What to produce: Of all the entries below, only the lines from the one with "## Keep the mod alive" up to and including the one with "With your support" are to be duplicated exactly.

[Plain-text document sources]

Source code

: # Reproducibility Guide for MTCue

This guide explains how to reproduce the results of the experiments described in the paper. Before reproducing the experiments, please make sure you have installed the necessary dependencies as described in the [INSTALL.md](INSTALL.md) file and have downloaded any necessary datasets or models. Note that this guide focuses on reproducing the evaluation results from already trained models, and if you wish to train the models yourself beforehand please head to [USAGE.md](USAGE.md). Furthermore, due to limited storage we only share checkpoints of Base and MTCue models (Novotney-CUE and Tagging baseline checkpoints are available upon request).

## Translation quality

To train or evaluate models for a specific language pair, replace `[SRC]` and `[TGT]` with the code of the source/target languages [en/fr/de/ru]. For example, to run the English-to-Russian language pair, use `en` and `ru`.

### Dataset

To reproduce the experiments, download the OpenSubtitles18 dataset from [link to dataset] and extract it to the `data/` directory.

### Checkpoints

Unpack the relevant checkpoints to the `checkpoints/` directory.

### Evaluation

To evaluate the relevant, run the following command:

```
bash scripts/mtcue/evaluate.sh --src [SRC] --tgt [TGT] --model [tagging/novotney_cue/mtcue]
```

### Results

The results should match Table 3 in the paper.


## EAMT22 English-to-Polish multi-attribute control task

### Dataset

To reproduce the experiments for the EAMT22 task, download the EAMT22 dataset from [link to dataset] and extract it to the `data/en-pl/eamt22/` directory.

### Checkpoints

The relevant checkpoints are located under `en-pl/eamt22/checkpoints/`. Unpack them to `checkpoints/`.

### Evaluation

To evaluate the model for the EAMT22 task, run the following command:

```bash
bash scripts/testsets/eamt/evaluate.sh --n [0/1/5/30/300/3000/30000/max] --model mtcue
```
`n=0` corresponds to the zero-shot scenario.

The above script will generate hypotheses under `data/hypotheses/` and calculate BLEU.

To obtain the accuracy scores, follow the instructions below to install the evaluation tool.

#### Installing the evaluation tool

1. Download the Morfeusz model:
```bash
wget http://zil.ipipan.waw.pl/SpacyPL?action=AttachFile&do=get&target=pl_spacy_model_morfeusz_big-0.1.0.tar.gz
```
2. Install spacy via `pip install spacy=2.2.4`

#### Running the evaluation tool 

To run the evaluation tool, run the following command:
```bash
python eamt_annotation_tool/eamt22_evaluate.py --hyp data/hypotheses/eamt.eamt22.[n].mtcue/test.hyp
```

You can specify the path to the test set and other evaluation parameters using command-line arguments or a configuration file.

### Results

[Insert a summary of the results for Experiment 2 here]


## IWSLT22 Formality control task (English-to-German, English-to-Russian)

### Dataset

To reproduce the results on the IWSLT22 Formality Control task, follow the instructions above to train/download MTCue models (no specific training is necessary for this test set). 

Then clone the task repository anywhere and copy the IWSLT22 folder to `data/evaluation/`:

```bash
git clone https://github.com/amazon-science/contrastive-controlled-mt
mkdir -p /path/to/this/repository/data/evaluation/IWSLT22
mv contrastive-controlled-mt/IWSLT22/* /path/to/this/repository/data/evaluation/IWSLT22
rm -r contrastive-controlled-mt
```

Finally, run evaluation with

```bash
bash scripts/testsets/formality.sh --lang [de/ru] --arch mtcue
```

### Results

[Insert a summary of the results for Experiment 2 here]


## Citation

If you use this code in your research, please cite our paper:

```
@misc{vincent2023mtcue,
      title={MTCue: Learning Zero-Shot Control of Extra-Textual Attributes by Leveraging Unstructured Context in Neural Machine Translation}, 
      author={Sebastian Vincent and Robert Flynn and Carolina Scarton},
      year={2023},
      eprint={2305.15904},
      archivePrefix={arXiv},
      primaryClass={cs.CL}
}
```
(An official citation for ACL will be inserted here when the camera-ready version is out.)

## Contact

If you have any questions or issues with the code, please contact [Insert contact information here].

--

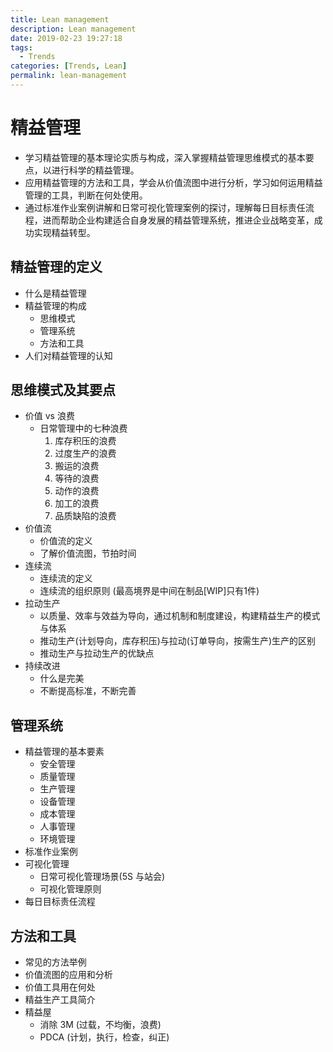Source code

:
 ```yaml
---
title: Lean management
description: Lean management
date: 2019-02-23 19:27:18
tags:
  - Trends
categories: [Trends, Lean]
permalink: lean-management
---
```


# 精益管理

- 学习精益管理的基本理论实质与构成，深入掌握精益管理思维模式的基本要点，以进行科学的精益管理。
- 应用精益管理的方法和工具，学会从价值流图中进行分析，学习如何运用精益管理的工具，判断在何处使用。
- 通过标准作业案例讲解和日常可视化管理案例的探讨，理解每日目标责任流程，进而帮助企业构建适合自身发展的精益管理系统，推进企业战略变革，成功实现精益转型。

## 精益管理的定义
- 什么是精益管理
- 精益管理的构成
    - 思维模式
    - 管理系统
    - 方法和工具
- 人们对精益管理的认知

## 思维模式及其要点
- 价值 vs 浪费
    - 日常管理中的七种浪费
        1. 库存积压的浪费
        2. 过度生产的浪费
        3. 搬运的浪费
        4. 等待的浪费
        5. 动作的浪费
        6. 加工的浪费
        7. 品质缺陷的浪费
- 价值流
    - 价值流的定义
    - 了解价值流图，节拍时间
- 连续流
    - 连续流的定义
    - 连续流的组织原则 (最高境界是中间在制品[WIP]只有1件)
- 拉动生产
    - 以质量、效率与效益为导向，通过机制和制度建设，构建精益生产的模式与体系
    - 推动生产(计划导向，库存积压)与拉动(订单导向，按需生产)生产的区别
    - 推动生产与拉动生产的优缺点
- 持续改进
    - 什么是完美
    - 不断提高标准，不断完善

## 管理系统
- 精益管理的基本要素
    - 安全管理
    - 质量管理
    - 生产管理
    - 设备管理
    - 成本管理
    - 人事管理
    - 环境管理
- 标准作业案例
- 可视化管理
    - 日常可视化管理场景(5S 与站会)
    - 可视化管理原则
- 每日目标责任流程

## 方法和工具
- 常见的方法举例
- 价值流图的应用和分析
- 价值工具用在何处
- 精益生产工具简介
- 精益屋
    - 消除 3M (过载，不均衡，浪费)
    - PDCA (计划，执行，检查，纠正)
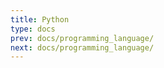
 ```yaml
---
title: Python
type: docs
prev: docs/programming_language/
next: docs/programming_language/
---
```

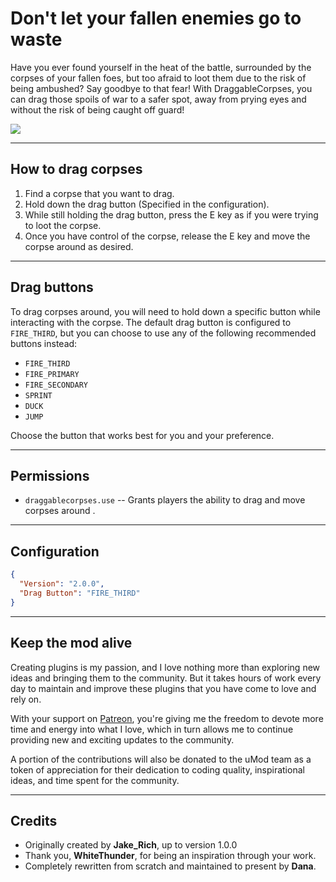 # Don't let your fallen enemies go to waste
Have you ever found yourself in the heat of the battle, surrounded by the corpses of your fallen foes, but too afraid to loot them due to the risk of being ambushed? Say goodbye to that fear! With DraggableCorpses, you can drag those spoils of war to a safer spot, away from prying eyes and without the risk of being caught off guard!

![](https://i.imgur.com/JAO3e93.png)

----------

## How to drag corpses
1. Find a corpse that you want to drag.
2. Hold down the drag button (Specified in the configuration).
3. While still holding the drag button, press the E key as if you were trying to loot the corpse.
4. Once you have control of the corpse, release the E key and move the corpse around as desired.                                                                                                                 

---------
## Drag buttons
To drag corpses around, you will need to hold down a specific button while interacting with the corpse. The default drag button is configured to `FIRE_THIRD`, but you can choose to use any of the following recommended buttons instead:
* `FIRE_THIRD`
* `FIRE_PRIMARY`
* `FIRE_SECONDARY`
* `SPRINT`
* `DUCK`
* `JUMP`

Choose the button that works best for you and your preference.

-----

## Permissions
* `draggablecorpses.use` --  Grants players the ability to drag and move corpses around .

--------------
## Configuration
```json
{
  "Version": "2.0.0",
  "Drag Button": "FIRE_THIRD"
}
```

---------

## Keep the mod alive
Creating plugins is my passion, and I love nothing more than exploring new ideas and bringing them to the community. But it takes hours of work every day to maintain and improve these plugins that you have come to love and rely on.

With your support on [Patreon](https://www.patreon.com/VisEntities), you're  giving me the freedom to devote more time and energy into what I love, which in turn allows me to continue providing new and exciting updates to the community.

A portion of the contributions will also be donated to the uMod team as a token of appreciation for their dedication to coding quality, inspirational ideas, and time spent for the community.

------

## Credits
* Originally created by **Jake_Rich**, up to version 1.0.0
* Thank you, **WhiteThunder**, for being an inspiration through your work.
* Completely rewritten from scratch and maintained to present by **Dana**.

==

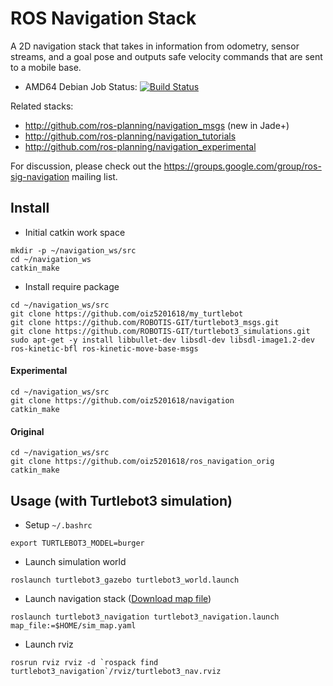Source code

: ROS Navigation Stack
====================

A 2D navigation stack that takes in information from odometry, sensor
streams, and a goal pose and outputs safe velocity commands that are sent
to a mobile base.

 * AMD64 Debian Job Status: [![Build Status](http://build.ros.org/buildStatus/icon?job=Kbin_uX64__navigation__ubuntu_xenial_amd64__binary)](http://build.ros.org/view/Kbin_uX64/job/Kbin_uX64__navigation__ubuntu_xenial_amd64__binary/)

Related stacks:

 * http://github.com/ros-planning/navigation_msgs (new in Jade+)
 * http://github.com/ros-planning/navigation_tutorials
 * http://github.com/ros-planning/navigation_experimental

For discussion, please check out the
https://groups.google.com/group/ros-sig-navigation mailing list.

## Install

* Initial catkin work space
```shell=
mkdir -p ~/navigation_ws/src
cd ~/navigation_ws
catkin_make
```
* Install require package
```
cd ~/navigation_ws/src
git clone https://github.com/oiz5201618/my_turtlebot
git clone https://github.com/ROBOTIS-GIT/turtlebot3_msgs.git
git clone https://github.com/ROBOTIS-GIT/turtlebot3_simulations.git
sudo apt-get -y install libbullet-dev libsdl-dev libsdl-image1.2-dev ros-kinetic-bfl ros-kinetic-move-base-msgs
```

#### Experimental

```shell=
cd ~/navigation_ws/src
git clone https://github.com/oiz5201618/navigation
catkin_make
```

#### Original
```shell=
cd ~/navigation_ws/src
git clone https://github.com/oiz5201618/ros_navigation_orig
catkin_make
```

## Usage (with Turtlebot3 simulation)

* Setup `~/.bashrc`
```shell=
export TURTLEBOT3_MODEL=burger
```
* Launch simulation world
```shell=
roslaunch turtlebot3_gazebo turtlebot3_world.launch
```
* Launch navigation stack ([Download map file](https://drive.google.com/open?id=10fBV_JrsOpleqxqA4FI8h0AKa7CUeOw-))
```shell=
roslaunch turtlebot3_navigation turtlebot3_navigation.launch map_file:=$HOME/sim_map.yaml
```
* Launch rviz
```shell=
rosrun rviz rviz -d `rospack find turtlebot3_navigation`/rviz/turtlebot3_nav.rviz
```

Completed exercise:
## Keep the mod alive
Creating plugins is my passion, and I love nothing more than exploring new ideas and bringing them to the community. But it takes hours of work every day to maintain and improve these plugins that you have come to love and rely on.

With your support on [Patreon](https://www.patreon.com/VisEntities), you're  giving me the freedom to devote more time and energy into what I love, which in turn allows me to continue providing new and exciting updates to the community.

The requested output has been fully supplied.